There were also wayside hospitals -- a concept born early on in 1862 when the war did not end as quickly as people had thought it would, he said.
It originated in Columbia, S.C., where women recognized that wounded soldiers were coming down South on furlough, he said.
The women developed the wayside concept where they could change bandages and assist the wounded or sick. The units were normally located near railroads because that is how soldiers traveled, Sokolosky said.
The South also had general hospitals similar to modern-day hospitals with a 300- to 400-bed capacity. Those hospitals had army surgeons assigned to them by the Confederate medical department.
There were 14 in North Carolina, including in Goldsboro, by 1865, Sokolosky said.
The fourth type was a temporary hospital, established in an effort to deal with the massive amount of casualties.
"You will notice a pattern here," he said. "The medical department liked to take over female schools. They made excellent multi-story, lots of rooms and stuff, conveniently located along the railroad."
General Hospital No. 3 was located in Goldsboro in the old Goldsboro Female College.
"Later in the 1900s we are talking this is the old Goldsboro High School," he said. "It has been torn down now of course. But you see the pattern here -- multi-story rooms, lots of rooms. From early 1862 all the way to right after the Battle of Wise's Forks and before the Battle of Bentonville, this hospital right here, No. 3 is basically shut down, moved and re-established almost all the way out to High Point.
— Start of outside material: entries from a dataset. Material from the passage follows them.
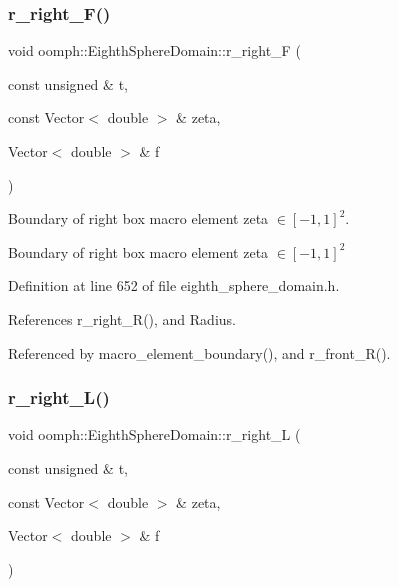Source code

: \subsubsection{\texorpdfstring{r\+\_\+right\+\_\+\+F()}{r\_right\_F()}}
{\footnotesize\ttfamily void oomph\+::\+Eighth\+Sphere\+Domain\+::r\+\_\+right\+\_\+F (\begin{DoxyParamCaption}\item[{const unsigned \&}]{t,  }\item[{const Vector$<$ double $>$ \&}]{zeta,  }\item[{Vector$<$ double $>$ \&}]{f }\end{DoxyParamCaption})\hspace{0.3cm}{\ttfamily [private]}}



Boundary of right box macro element zeta $ \in [-1,1]^2 $. 

Boundary of right box macro element zeta $ \in [-1,1]^2 $ 

Definition at line 652 of file eighth\+\_\+sphere\+\_\+domain.\+h.



References r\+\_\+right\+\_\+\+R(), and Radius.



Referenced by macro\+\_\+element\+\_\+boundary(), and r\+\_\+front\+\_\+\+R().

\mbox{\label{classoomph_1_1EighthSphereDomain_ad029a857dd1b83ed10281613e0c56800}} 
\subsubsection{\texorpdfstring{r\+\_\+right\+\_\+\+L()}{r\_right\_L()}}
{\footnotesize\ttfamily void oomph\+::\+Eighth\+Sphere\+Domain\+::r\+\_\+right\+\_\+L (\begin{DoxyParamCaption}\item[{const unsigned \&}]{t,  }\item[{const Vector$<$ double $>$ \&}]{zeta,  }\item[{Vector$<$ double $>$ \&}]{f }\end{DoxyParamCaption})\hspace{0.3cm}{\ttfamily [private]}}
"We know a lot about this hospital because of this wonderful lady here, nurse Kate Sperry. She is actually from Winchester, Va."
Her mother died early in the war, and she had a number of brothers serving in the Confederacy, Sokolosky said.
Within the space of a week Winchester went from the Confederacy to Union control, he said.
Her father sent her to live with an aunt in Goldsboro, not realizing Sherman would march through the area in March 1865.
"But she does marry one of the doctors here at No. 3, and she keeps a wonderful diary," Sokolosky said. "It is a treasure trove of information. She literally pens the day, she said, 'I showed up at work on the morning of March 11th and my old man (her husband) said to pack up.' Her diary literally stops on March 11th."
It picks back up on March 19 in High Point, an indication it took about a week to move from Goldsboro to High Point, he said.